If you have time to check out the link for Steve Rex. You may be of the same opinion that Steve Rex dose brilliantly with lugs and fillet-brazed steel frames alike. So ascetically, it's a toss up.

http://www.rexcycles.com/frames-parts/

Peace


----------



## laffeaux (Dec 12, 2001)

The differences are 99.99% aesthetic. Pick the joining method that you think looks better.


----------



## Marc (Jan 23, 2005)

Lugged.


----------



## JoelS (Aug 25, 2008)

Lugged almost always looks better. Though there is a simplicity to design for cleanly brazed frames.

Steve Rex has quite a following in the area here. I've a frame I need to get to him at some point to find out if it's square. If so, to find out if it's safe to ride.
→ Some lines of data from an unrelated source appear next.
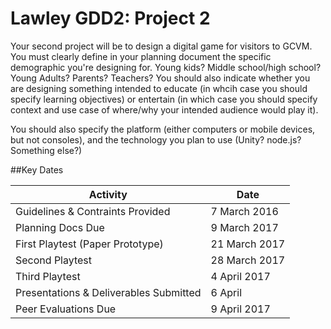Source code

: # Lawley GDD2: Project 2

Your second project will be to design a digital game for visitors to GCVM. You must clearly define in your planning document the specific demographic you're designing for. Young kids? Middle school/high school? Young Adults? Parents? Teachers? You should also indicate whether you are designing something intended to educate (in whcih case you should specify learning objectives) or entertain (in which case you should specify context and use case of where/why your intended audience would play it).

You should also specify the platform (either computers or mobile devices, but not consoles), and the technology you plan to use (Unity? node.js? Something else?) 

##Key Dates

| Activity | Date |
| -------- | ---- |
| Guidelines & Contraints Provided | 7 March 2016 |
| Planning Docs Due | 9 March 2017 |
| First Playtest (Paper Prototype) | 21 March 2017 |
| Second Playtest | 28 March 2017 |
| Third Playtest | 4 April 2017 |
| Presentations & Deliverables Submitted | 6 April |
| Peer Evaluations Due | 9 April 2017 |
If not, to find out if it can be straightened and be made safe to ride.


----------



## PJ352 (Dec 5, 2007)

IMO a cyclist doesn't choose a custom steel bike (lugged _or_ fillet brazed) because weight is a _primary_ concern, so get the one you think looks best. 

I vote one of each.


----------



## kiwisimon (Oct 30, 2002)

Filleted, lugs look clunky unless extremely worked. Which looks better to your eye? Go with that.


----------



## Richard (Feb 17, 2006)

I vote for lugs.


----------



## dhfreak (Sep 12, 2009)

laffeaux said:


> The differences are 99.99% aesthetic. Pick the joining method that you think looks better.



No, your wrong; lugging a frame during construction allows the builder to offer a frame in many more sizes. Now, with that being said, it only REALLY applies to a none custom frame; if you are getting a frame built that is 100% custom than you are probably getting custom sizing and geometry anyway.

Mike


----------



## Reynolds531 (Nov 8, 2002)

Fillet brazed. Graceful simplicity. I'm going to make a statement out of abject ignorance but I think that lugs are a shortcut and require a lower skill level than fillet brazing. Look at David Kirk's fillet brazing and lugs will look clunky forever more. Amen.

If I had a bike brazed like this I'd clearcoat over bare metal.


----------



## Richard (Feb 17, 2006)

dhfreak said:


> No, your wrong; lugging a frame during construction allows the builder to offer a frame in many more sizes. Now, with that being said, it only REALLY applies to a none custom frame; if you are getting a frame built that is 100% custom than you are probably getting custom sizing and geometry anyway.
> 
> Mike


This doesn't make any sense at all.


----------



## NealH (May 2, 2004)

If I was only going to have one custom steel bike, it would have to be lugged, and with classic scalloped (or scooped) seat stays - not the pinch bolt fastback style as shown in the above picture. The Italians and French had this figured out years ago. They know good looks.


----------



## Elfstone (Jun 27, 2006)

Reynolds531 said:


> Fillet brazed. Graceful simplicity. I'm going to make a statement out of abject ignorance but I think that lugs are a shortcut and require a lower skill level than fillet brazing. Look at David Kirk's fillet brazing and lugs will look clunky forever more. Amen.
> 
> If I had a bike brazed like this I'd clearcoat over bare metal.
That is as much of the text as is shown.